At its core, the project is unsustainable.
The core of this project is to turn personal connections into resources. When the connections are exhausted, how can the project continue to develop? If you want to develop continuously, you need to continuously iterate the product and build a business capability that can continue to make money.
The launch of V2 was an iteration that Friend.Tech attempted, but it was not successful. Friend.Tech itself is still a "casino" or "Ponzi scheme" built by consuming connections. From a profit perspective, these two characteristics are actually not a problem. In the early days, "Ponzi schemes" were used to continuously attract people, expand the market, and inject traffic into the casino. The initial traffic was there, and the casino could continue to operate. The core is that new plates need to appear continuously, and the project party just needs to continue to earn commissions in the meantime.
Unfortunately, Friend.Tech failed to continue to attract people to open the market. Because the product itself is deformed. It is not a pure casino, but a social product. The market is opened by KOLs, and the chips are their Keys. However, the number of influential KOLs is limited, and only the "markets opened by influential KOLs" have higher liquidity. No one buys ordinary KEYs. Without new KOLs to open the market, the project will no longer be active, and the project owner will find it difficult to make money.
If it is just a casino, allowing people to issue coins, like Pump.fun, it can survive well. But using social networking and casinos actually greatly raises the threshold for issuing coins.
If we look at it from the perspective of a social product, we will find that people who enter this project are basically not here for socializing, but to monetize their connections, or to make money by buying and selling tokens.
From this perspective, the project is just a casino packaged as a social product, but the casino is not simple and pure. Such a deformed product is bound to fail.
Is Socialfi a false proposition?
The failure of Friend.Tech has caused people in the industry to wonder: Is “SocialFi” a false proposition?
If social networking is only for making money, it will definitely fail, and Friend.Tech proves this. The first attribute that a good social networking product needs to satisfy must be people’s social needs.
On this basis, Web3's social products need to compete with Web2's social products and meet social needs that are difficult to meet on other platforms, so that people will be willing to migrate.

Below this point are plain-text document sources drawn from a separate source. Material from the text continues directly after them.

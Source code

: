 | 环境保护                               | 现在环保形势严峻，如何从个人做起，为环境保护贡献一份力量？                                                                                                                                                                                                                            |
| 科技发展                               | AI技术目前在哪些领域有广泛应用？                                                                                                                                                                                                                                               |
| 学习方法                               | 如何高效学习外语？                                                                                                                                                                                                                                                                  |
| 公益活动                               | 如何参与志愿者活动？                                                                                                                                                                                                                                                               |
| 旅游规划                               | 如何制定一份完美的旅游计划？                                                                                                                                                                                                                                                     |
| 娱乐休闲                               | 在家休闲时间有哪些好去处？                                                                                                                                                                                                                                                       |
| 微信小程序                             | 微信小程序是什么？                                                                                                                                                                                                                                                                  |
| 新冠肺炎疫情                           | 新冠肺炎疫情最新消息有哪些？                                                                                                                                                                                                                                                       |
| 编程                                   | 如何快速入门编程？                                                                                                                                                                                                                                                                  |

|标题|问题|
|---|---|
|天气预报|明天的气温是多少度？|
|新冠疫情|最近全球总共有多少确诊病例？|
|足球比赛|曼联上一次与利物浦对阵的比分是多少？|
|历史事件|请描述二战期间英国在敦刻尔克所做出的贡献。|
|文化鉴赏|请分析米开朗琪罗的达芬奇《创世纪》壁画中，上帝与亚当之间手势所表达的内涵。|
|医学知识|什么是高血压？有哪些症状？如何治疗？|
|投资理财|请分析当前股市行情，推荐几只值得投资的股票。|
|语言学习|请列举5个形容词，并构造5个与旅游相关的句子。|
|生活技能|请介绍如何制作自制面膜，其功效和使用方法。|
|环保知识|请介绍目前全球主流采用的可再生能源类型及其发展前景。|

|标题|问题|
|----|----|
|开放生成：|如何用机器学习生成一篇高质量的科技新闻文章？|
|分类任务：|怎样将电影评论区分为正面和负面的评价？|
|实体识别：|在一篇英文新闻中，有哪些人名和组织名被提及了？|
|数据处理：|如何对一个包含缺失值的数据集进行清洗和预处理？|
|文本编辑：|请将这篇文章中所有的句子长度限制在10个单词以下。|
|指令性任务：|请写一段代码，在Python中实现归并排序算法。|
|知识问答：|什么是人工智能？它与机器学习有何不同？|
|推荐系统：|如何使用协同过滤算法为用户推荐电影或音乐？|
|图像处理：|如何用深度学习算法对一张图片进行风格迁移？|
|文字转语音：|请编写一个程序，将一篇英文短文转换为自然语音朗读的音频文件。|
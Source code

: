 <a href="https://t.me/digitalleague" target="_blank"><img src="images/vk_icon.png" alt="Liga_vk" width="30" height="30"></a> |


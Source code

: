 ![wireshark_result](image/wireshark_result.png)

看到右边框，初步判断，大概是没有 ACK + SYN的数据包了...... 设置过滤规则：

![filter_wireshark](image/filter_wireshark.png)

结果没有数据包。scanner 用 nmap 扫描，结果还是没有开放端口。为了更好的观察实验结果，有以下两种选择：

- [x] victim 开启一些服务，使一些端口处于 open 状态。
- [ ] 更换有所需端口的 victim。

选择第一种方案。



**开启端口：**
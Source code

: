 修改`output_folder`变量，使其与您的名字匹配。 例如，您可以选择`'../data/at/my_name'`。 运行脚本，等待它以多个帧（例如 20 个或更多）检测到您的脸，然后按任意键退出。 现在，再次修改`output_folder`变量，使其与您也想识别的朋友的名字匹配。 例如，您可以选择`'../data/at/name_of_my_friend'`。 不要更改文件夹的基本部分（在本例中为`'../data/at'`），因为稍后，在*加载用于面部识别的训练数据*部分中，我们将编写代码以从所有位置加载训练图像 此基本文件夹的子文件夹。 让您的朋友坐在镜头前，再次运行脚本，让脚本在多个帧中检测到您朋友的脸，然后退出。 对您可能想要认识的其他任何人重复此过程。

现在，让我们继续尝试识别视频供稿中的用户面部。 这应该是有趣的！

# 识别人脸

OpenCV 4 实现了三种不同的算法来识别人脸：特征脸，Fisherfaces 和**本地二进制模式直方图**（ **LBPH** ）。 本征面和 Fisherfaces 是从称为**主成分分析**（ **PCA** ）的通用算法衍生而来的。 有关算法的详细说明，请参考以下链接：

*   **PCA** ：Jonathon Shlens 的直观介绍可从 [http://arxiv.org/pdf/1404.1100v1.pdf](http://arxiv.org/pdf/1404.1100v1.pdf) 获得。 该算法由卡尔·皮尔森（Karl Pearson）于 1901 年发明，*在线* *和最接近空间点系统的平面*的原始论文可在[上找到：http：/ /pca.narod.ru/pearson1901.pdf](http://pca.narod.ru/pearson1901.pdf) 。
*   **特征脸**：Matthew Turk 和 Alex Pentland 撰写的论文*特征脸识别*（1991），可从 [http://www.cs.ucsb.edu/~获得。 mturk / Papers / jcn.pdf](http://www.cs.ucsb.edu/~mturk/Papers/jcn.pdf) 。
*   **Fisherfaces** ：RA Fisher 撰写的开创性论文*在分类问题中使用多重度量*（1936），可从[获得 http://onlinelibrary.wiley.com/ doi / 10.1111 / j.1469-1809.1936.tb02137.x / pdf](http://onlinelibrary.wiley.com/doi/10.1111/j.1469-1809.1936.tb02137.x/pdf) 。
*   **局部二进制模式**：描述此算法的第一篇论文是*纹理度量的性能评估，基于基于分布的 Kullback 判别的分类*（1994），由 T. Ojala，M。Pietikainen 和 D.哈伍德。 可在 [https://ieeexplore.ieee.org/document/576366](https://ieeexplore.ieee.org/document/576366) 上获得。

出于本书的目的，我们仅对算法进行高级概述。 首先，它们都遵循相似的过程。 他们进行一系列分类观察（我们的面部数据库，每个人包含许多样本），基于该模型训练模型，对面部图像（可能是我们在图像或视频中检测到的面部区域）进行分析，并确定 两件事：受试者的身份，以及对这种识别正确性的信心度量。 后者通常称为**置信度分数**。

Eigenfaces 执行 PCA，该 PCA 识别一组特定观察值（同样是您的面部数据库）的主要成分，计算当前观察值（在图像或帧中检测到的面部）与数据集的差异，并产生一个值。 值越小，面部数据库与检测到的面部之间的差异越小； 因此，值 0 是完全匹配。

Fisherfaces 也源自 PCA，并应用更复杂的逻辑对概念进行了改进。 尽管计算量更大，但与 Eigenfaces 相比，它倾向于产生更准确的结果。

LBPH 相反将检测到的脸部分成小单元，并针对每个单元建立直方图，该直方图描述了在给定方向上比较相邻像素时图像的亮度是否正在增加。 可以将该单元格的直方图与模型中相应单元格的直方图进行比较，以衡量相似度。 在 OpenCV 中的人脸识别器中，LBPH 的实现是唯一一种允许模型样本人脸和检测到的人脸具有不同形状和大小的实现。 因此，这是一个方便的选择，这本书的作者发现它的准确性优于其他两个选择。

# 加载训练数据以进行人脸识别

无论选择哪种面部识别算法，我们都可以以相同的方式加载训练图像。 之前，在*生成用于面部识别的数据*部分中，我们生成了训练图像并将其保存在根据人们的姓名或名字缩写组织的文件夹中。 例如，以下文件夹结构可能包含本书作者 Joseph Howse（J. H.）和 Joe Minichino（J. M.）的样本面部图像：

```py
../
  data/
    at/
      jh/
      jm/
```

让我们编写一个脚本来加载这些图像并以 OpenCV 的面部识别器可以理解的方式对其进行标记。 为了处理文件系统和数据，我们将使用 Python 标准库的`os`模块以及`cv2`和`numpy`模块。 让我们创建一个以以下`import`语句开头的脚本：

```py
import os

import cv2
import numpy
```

Web3 social products should put aside the value propositions of Web3 and how to allow users to make money through social networking. The priority should be how to create a product that can meet a certain social need of most people.
People’s social needs have not changed: sex, communication, and relationship maintenance are the most basic needs. Above that are the needs to own or monetize social assets such as connections, high-quality content, etc.
To develop social products, you need to first meet the most basic needs, and then work on the upper layer. The advantage of blockchain is that it can make the things required by the upper layer into personal real assets.
SocialFi itself may not be a false proposition, but the reality is that many current projects, without meeting the underlying needs, blindly build the upper layer. This will inevitably lead to either an unsustainable Ponzi scheme of quick success and instant benefits, or they will not be able to create any buzz and have very few users.
There is definitely a demand for Web3 social networking. With the increase in blockchain users and people's emphasis on personal social assets, the original Web2 social products can no longer meet all of people's social needs.
Telegram's success in meeting some of the Web3 needs of blockchain users, such as on-chain interaction, blockchain asset storage, and transactions, also proves that Web3 social networking itself has demand and a market.
And SocialFi will also have it, everyone is waiting for a successful product.